In steter, wieder wechselnder Begleitung geht es weiter. Von zwei kurzen Berührungen bewohnter Gebiete abgesehen, laufen wir irgendwo draußen in der Natur – und gehen immer häufiger. Gespräche und später die verschiedenen Ausblicke auf die Burg Lichtenberg lenken ab. Die Kilometer werden deswegen nicht kürzer aber weniger heftig. Und immer noch lerne ich dazu. Beim Bottwartal-Marathon lernte ich das erste Mal eine Burg Lichtenberg kennen, heute gibt es eine neue Silhouette dieses Namens kennenzulernen.
Kilometer 70 sehne ich herbei, denn ich brauche dringend Wassernachschub. In Anbetracht des steilen Aufstiegs unmittelbar danach lasse ich mir Zeit zu geruhsamer Verpflegung. Der Rucksack ist noch gut gefüllt und die angebotenen Camping-Hocker laden zum Rasten ein. Ich habe die Ahnung, dass ich es brauchen würde und investiere ordentlich Zeit in diesen ausgedehnten Halt.
Das Bauchgefühl täuscht mich nicht. Was jetzt kommt, hat mit Sonntagsspaziergang so viel zu tun wie Hard Rock mit den Wiener Sängerknaben.
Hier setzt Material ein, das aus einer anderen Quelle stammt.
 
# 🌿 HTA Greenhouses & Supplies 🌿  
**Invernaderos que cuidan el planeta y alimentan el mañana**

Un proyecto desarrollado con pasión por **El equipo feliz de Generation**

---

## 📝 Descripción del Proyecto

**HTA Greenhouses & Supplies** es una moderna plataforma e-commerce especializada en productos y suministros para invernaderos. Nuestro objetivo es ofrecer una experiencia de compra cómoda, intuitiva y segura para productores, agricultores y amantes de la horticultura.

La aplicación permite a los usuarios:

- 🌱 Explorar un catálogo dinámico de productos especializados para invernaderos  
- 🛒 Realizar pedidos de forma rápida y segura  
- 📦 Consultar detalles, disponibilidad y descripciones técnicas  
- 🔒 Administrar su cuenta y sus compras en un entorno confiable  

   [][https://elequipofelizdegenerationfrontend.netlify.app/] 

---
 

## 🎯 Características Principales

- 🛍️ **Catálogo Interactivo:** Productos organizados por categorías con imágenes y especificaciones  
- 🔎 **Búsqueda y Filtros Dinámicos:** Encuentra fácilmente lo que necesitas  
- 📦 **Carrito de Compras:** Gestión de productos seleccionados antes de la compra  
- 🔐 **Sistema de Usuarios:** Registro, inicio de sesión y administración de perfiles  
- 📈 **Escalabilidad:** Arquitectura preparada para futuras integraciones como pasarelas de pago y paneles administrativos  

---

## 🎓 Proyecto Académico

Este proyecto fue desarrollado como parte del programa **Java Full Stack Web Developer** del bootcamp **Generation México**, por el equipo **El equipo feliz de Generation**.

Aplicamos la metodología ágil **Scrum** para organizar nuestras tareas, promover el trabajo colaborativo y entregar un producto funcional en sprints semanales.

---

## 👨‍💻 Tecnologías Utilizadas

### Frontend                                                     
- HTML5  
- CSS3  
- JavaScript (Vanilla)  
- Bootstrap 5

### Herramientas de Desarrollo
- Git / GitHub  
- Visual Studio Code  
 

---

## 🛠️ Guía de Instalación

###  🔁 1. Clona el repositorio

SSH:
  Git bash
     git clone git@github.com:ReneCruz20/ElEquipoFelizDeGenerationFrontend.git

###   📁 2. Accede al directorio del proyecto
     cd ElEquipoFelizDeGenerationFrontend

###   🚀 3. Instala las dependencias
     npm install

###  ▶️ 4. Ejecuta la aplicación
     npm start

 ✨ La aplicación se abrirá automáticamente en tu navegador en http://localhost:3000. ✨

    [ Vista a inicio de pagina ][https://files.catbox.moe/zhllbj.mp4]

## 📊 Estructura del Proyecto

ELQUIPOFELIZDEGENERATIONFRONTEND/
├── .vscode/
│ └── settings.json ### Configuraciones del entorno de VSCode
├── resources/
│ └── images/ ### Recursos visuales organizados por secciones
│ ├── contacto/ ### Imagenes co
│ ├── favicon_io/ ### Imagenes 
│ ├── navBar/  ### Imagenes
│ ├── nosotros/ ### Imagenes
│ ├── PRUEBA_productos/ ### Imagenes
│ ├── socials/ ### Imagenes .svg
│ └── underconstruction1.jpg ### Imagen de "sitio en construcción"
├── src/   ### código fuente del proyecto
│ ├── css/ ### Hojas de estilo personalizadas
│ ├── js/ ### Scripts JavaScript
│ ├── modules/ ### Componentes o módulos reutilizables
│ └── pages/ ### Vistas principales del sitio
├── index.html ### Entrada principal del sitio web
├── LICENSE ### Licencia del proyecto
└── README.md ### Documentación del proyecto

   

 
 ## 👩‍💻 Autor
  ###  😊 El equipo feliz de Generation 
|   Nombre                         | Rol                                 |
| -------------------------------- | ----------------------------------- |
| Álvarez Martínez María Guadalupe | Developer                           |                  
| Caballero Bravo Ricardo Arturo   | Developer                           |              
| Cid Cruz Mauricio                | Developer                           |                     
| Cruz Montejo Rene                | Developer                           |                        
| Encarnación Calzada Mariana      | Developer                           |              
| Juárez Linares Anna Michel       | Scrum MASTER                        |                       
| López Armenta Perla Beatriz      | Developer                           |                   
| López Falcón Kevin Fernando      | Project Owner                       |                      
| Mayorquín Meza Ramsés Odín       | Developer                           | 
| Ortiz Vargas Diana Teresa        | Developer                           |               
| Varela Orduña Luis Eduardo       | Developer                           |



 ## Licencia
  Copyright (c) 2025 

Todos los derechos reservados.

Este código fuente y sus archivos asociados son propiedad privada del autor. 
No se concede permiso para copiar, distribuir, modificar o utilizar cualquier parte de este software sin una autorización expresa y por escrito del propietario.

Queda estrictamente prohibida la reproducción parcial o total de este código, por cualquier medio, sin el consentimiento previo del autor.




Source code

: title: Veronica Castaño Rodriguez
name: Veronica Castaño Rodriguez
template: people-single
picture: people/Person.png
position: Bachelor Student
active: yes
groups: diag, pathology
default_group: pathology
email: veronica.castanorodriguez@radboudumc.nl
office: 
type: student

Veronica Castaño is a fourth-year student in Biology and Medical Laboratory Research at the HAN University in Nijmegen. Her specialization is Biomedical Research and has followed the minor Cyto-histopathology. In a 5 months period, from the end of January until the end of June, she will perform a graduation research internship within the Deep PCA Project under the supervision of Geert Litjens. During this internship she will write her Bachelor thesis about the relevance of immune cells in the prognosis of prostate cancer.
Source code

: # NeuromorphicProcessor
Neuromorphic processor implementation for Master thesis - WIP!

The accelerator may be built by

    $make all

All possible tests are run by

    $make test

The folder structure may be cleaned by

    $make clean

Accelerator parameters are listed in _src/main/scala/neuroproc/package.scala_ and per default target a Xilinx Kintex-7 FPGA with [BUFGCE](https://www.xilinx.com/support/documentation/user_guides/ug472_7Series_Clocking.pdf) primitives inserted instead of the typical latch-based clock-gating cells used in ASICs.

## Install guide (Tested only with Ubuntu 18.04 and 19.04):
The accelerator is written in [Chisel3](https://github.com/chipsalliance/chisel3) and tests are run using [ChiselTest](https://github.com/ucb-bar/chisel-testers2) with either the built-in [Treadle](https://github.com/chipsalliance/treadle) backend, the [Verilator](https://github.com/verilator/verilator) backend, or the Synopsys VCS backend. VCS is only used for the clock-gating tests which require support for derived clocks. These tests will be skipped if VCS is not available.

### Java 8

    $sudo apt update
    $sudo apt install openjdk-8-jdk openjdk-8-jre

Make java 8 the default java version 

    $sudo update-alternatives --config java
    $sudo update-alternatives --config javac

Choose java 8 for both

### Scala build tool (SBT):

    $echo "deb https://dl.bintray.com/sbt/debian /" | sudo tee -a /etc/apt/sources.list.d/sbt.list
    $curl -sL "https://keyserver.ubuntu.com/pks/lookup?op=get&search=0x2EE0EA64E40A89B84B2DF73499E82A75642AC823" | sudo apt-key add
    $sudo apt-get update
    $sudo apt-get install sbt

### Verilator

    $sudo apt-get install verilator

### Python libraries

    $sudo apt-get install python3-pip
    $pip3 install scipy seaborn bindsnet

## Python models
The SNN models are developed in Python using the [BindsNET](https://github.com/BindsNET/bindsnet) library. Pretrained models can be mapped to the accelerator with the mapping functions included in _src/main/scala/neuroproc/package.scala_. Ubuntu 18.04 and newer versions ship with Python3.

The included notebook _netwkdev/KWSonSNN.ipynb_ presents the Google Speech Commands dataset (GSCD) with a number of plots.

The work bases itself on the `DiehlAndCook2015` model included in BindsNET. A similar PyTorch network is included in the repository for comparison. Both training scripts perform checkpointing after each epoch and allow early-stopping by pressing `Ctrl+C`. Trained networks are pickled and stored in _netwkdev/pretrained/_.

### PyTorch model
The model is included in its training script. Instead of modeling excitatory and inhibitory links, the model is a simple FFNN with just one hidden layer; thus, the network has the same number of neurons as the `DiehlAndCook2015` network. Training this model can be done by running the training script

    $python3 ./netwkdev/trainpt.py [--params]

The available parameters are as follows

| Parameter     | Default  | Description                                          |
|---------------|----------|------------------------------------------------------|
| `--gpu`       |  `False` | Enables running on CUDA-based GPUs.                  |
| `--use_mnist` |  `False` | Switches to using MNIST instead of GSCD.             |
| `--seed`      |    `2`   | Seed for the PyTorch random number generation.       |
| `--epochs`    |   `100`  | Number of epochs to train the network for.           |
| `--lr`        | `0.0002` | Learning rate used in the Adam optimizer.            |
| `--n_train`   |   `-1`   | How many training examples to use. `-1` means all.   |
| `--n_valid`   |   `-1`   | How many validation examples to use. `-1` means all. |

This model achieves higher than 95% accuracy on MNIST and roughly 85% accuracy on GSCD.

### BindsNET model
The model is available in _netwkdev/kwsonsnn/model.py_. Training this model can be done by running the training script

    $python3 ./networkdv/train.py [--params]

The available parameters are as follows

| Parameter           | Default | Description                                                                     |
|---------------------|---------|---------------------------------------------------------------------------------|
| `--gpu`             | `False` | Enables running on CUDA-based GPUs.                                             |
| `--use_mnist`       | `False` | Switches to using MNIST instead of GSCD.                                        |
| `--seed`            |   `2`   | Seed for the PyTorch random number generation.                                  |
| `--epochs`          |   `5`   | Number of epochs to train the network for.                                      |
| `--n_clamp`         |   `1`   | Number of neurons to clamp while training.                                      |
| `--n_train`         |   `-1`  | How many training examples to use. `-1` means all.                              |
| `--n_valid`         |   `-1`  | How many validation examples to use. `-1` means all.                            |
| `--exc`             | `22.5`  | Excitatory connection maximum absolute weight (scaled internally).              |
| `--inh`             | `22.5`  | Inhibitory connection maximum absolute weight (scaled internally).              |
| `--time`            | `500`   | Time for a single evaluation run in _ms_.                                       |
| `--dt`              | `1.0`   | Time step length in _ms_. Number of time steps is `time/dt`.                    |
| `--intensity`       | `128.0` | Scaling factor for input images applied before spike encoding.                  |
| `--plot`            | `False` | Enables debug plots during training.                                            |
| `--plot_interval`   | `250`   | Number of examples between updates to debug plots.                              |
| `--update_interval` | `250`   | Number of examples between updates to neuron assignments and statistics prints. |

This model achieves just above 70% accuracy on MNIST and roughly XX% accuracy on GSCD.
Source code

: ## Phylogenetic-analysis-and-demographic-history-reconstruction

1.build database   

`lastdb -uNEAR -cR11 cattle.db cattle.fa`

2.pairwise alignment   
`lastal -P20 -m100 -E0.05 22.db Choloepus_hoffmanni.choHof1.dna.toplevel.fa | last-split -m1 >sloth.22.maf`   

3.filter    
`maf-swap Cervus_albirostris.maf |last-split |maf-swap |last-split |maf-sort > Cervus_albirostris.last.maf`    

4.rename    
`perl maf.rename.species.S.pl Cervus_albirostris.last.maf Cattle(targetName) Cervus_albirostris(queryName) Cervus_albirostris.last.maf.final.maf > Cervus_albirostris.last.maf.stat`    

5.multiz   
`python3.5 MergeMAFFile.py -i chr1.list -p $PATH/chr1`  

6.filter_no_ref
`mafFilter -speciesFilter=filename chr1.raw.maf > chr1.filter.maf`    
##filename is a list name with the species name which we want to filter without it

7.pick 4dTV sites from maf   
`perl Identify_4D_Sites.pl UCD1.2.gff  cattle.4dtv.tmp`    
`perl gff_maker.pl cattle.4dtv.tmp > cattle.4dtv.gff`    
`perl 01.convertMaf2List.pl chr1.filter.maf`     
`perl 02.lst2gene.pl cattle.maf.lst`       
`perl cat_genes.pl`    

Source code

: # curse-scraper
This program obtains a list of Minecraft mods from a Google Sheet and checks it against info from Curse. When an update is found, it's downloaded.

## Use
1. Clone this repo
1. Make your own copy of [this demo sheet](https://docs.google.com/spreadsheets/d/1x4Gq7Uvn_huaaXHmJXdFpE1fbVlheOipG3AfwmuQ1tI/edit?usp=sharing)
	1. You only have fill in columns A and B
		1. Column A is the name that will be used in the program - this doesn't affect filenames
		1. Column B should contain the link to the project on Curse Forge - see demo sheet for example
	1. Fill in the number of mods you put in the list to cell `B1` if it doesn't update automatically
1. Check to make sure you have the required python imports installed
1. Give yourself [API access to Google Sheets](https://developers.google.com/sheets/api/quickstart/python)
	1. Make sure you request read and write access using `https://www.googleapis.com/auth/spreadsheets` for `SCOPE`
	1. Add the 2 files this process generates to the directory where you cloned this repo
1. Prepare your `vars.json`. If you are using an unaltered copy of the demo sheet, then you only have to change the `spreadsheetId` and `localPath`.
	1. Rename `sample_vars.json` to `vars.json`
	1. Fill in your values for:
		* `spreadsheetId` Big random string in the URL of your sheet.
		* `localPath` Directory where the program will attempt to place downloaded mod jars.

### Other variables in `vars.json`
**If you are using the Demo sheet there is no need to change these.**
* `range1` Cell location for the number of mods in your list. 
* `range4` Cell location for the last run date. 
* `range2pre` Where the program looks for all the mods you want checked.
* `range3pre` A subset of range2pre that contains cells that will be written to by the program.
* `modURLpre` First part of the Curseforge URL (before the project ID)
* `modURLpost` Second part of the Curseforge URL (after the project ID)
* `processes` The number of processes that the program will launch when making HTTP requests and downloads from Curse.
Deshalb und weil ich jetzt alleine laufe, überlege ich mir, ob ich mich verkabeln und verstöpseln und mit dem passenden Sound im Gehörgang in Angriff nehmen soll. Einerseits würde es mich antreiben, andererseits gefällt mir das ungestörte Zusammenspiel von Sehen, Spüren, Hören, Fühlen, Riechen und Schmecken (Letzteres vor allem salzig) beim Laufen, also lass ich es bleiben. Ich spüre das Vibrieren der Muskelfasern, das bei jedem weiteren Abstieg ganze Fasern in Schwingung versetzt, das ich im Kopf als Brummen höre.
Alles um mich herum kommt mir gleichzeitig bekannt und fremd vor. Kein Wunder, ist doch jeder Punkt des Laufes mit dem Auto in zehn Minuten von Reichweiler aus zu erreichen. Von einer Anhöhe aus gibt es einen schönen Blick übers Land. Ein Glück, dass ich nicht dem großen dicken Flatterband folge, das dort träge im Wind hängt. Es hat zwar die gleiche Färbung wie die bisherigen, ist aber als Windsack für die Drachenflieger bestimmt, welche hier ihre Startrampe haben.
Wie wenn das Auf und Ab und die ungezählten Richtungswechsel nicht reichen würden, kommt jetzt über lange Strecken das seitliche Gefälle des Trampelpfades hinzu. Auf die Höhenmeter dazugerechnet, kämen wir damit sicher auf 4000Hm. Als Kompensation gibt es dafür auf zu belaufenden Mountainbike-Trails ausgebaute Steilwandkurven, die ein Quäntchen Kraft sparen helfen.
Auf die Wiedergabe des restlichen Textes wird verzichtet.